De maneira geral, tais investigações apontam para o seguinte cenário: (i) a moralidade é especificamente humana, ainda que algumas espécies possam manifestar emoções que constituem a base das reações morais; (ii) a moralidade surgiu na evolução humana como um mecanismo útil para promover a cooperação e a regulação comportamental dentro dos grupos; (iii) existem estruturas cerebrais envolvidas nas reações e no pensamento moral.
Dessa maneira, as pesquisas empíricas sobre a origem e o funcionamento da moralidade apontam para a existência de um forte “senso moral”, conforme descrito pelo psicólogo cognitivo Steven Pinker (2008).
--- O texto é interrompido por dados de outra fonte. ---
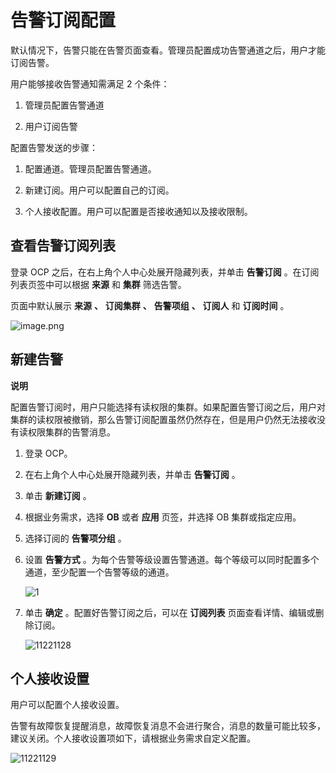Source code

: 告警订阅配置 
===========================

默认情况下，告警只能在告警页面查看。管理员配置成功告警通道之后，用户才能订阅告警。

用户能够接收告警通知需满足 2 个条件：

1. 管理员配置告警通道

   

2. 用户订阅告警

   




配置告警发送的步骤：

1. 配置通道。管理员配置告警通道。

   

2. 新建订阅。用户可以配置自己的订阅。

   

3. 个人接收配置。用户可以配置是否接收通知以及接收限制。

   




查看告警订阅列表 
-----------------------------

登录 OCP 之后，在右上角个人中心处展开隐藏列表，并单击 **告警订阅** 。在订阅列表页签中可以根据 **来源** 和 **集群** 筛选告警。

页面中默认展示 **来源** **、** **订阅集群** **、** **告警项组** **、** **订阅人** 和 **订阅时间** 。

![image.png](https://help-static-aliyun-doc.aliyuncs.com/assets/img/zh-CN/6248190061/p168449.png "image.png")

新建告警 
-------------------------

**说明**



配置告警订阅时，用户只能选择有读权限的集群。如果配置告警订阅之后，用户对集群的读权限被撤销，那么告警订阅配置虽然仍然存在，但是用户仍然无法接收没有读权限集群的告警消息。

1. 登录 OCP。

   

2. 在右上角个人中心处展开隐藏列表，并单击 **告警订阅** 。

   

3. 单击 **新建订阅** 。

   

4. 根据业务需求，选择 **OB** 或者 **应用** 页签，并选择 OB 集群或指定应用。

   

5. 选择订阅的 **告警项分组** 。

   

6. 设置 **告警方式** 。为每个告警等级设置告警通道。每个等级可以同时配置多个通道，至少配置一个告警等级的通道。

   ![1](https://help-static-aliyun-doc.aliyuncs.com/assets/img/zh-CN/6248190061/p169302.png)
   

7. 单击 **确定** 。配置好告警订阅之后，可以在 **订阅列表** 页面查看详情、编辑或删除订阅。

   ![11221128](https://help-static-aliyun-doc.aliyuncs.com/assets/img/zh-CN/6006987361/p355704.png)
   




个人接收设置 
---------------------------

用户可以配置个人接收设置。

告警有故障恢复提醒消息，故障恢复消息不会进行聚合，消息的数量可能比较多，建议关闭。个人接收设置项如下，请根据业务需求自定义配置。

![11221129](https://help-static-aliyun-doc.aliyuncs.com/assets/img/zh-CN/7006987361/p355705.png)
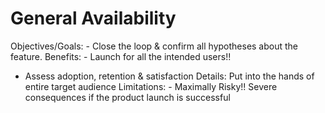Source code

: # General Availability

Objectives/Goals: - Close the loop & confirm all hypotheses about the feature. 
Benefits: - Launch for all the intended users!!
- Assess adoption, retention & satisfaction
Details: Put into the hands of entire target audience
Limitations: - Maximally Risky!! Severe consequences if the product launch is successful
Trata-se de uma sensibilidade moral inata, de forte reatividade, que pauta as dinâmicas das relações humanas, juntamente com a capacidade de análise e reflexão racional sobre temas morais. Assim, emoção e razão se entrelaçam quando lidamos com questões de natureza moral.
Ainda segundo a análise de Pinker, nossa rica sensibilidade moral também pode causar reações intensas e violentas. Podem surgir impulsos ligados ao desejo de retaliação e agressão.
Com as amplas possibilidades de interação oferecidas pelas tecnologias de informação e comunicação na atualidade, nossa sensibilidade moral encontra estímulos a todo momento. Devido à própria dinâmica das mídias sociais, que ampliam a disseminação dos conteúdos que causam mais engajamento por parte dos usuários, conteúdos que envolvam temas emocionais-morais acabam por chamar mais a atenção e são mais disseminados.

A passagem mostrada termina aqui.